WHAT IS BEING ASKED ::
Find the number of lines below in which the word "Confidence" appears, and write that number only.

MATERIAL TO PROCESS ::
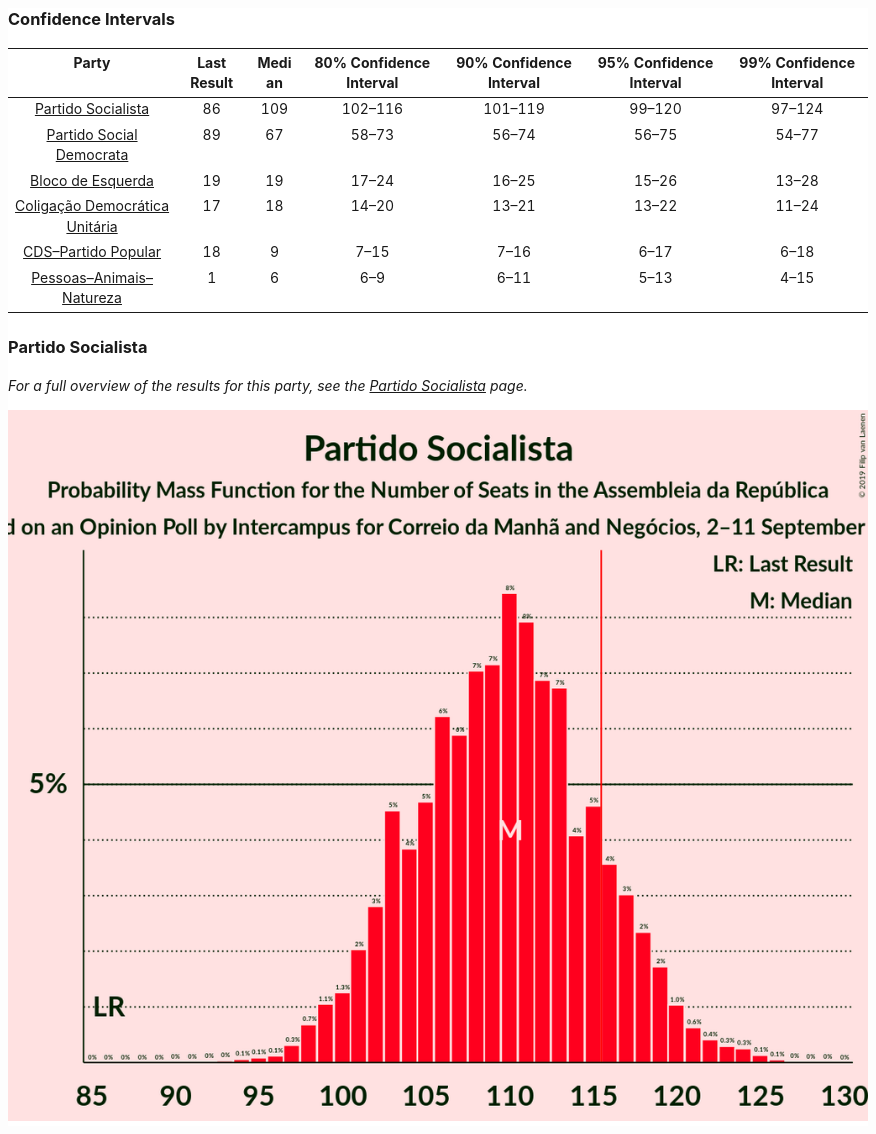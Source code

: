 ### Confidence Intervals

| Party | Last Result | Median | 80% Confidence Interval | 90% Confidence Interval | 95% Confidence Interval | 99% Confidence Interval |
|:-----:|:-----------:|:------:|:-----------------------:|:-----------------------:|:-----------------------:|:-----------------------:|
| <a href="#partido-socialista">Partido Socialista</a> | 86 | 109 | 102–116 |101–119 |99–120 |97–124 |
| <a href="#partido-social-democrata">Partido Social Democrata</a> | 89 | 67 | 58–73 |56–74 |56–75 |54–77 |
| <a href="#bloco-de-esquerda">Bloco de Esquerda</a> | 19 | 19 | 17–24 |16–25 |15–26 |13–28 |
| <a href="#coligação-democrática-unitária">Coligação Democrática Unitária</a> | 17 | 18 | 14–20 |13–21 |13–22 |11–24 |
| <a href="#cds–partido-popular">CDS–Partido Popular</a> | 18 | 9 | 7–15 |7–16 |6–17 |6–18 |
| <a href="#pessoas–animais–natureza">Pessoas–Animais–Natureza</a> | 1 | 6 | 6–9 |6–11 |5–13 |4–15 |

### Partido Socialista

*For a full overview of the results for this party, see the [Partido Socialista](party-partidosocialista.html) page.*

![Graph with seats probability mass function not yet produced](2019-09-11-Intercampus-seats-pmf-partidosocialista.png "Seats Probability Mass Function")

WRITTEN REPLY ::
2